[[ EXERCISE INPUT, beginning ]]
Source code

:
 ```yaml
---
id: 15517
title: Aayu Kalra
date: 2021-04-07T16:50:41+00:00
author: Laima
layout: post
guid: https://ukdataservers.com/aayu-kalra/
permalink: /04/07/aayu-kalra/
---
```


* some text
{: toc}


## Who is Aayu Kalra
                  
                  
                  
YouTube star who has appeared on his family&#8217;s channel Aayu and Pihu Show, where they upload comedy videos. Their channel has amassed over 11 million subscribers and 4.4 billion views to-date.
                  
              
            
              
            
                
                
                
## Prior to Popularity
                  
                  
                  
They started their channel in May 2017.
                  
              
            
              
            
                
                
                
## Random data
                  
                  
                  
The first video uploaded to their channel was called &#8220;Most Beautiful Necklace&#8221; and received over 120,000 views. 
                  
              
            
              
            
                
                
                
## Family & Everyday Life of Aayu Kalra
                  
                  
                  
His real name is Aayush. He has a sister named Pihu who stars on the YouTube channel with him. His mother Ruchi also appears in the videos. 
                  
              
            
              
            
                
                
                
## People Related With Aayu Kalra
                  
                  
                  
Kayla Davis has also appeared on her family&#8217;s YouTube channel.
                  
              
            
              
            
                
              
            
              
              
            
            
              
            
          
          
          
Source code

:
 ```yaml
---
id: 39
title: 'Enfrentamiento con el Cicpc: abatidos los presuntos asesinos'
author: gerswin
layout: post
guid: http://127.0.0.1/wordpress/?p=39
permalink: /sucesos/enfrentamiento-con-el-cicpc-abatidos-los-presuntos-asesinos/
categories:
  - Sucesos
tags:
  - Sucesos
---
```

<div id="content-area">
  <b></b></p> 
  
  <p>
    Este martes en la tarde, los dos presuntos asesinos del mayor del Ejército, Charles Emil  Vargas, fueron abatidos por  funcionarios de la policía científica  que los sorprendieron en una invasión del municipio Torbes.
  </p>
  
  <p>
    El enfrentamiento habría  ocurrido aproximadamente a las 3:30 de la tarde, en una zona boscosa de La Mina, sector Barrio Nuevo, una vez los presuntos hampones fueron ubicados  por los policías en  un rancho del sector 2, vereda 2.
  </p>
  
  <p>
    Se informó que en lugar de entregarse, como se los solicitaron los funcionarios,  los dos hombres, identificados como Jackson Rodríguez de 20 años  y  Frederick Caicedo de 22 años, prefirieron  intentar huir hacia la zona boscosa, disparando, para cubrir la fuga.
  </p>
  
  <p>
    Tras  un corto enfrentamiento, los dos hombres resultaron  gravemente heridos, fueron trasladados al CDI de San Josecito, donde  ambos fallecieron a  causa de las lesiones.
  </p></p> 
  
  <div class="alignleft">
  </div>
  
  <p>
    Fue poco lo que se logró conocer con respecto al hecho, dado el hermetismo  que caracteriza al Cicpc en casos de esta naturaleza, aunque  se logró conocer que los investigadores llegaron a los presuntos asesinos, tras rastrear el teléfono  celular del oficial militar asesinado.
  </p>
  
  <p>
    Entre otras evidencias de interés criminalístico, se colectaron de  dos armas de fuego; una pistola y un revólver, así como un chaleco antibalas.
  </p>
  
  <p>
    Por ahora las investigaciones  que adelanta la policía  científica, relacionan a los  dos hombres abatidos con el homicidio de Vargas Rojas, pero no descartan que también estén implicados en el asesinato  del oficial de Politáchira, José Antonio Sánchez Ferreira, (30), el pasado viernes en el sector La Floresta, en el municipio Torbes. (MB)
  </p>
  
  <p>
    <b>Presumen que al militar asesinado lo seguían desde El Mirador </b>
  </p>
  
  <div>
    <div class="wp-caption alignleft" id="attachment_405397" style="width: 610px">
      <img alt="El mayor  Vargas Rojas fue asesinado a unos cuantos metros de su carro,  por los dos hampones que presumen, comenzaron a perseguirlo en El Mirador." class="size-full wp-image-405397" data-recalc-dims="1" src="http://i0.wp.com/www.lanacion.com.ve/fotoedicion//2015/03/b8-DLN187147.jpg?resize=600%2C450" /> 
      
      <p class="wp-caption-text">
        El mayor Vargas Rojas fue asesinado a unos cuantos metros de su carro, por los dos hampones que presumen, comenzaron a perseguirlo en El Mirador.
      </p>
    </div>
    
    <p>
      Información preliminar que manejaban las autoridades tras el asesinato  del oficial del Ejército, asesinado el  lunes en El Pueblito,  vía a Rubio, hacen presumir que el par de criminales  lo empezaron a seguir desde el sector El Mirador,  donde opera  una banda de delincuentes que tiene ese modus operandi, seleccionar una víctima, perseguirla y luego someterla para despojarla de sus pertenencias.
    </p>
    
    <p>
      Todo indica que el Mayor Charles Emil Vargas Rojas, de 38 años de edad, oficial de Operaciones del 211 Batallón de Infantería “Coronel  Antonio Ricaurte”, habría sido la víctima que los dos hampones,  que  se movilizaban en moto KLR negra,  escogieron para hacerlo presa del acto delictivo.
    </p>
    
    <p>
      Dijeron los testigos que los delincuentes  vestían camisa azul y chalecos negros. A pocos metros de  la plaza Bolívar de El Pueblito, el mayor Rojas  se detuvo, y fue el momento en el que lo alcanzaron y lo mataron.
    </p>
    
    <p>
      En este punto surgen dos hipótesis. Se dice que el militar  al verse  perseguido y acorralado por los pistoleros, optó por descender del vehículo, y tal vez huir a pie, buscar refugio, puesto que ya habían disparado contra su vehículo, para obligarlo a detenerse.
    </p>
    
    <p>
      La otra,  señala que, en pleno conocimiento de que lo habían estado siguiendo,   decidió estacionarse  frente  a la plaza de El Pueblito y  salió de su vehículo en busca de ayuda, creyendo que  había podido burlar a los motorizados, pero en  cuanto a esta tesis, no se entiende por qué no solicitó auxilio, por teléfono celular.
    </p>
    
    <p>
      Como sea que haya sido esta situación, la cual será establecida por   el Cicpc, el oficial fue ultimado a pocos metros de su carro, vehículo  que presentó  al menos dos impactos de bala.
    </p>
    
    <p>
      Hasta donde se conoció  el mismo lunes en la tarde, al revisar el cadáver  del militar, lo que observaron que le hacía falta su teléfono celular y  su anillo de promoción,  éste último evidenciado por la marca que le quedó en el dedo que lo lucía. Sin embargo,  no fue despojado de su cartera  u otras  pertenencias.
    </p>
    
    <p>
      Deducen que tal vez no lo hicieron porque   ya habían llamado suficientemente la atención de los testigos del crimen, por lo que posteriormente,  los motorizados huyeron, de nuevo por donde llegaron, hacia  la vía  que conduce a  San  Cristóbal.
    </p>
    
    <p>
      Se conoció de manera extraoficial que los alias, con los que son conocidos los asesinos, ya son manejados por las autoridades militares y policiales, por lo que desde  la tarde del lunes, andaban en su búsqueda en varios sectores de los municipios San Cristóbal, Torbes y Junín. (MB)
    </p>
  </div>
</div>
[[ EXERCISE INPUT, end ]]
→ TASK DETAILS
Each line above that carries the string "caption" has to be returned.

→ RESPONSE TO THIS TASK
    <div class="wp-caption alignleft" id="attachment_405397" style="width: 610px">
      <p class="wp-caption-text">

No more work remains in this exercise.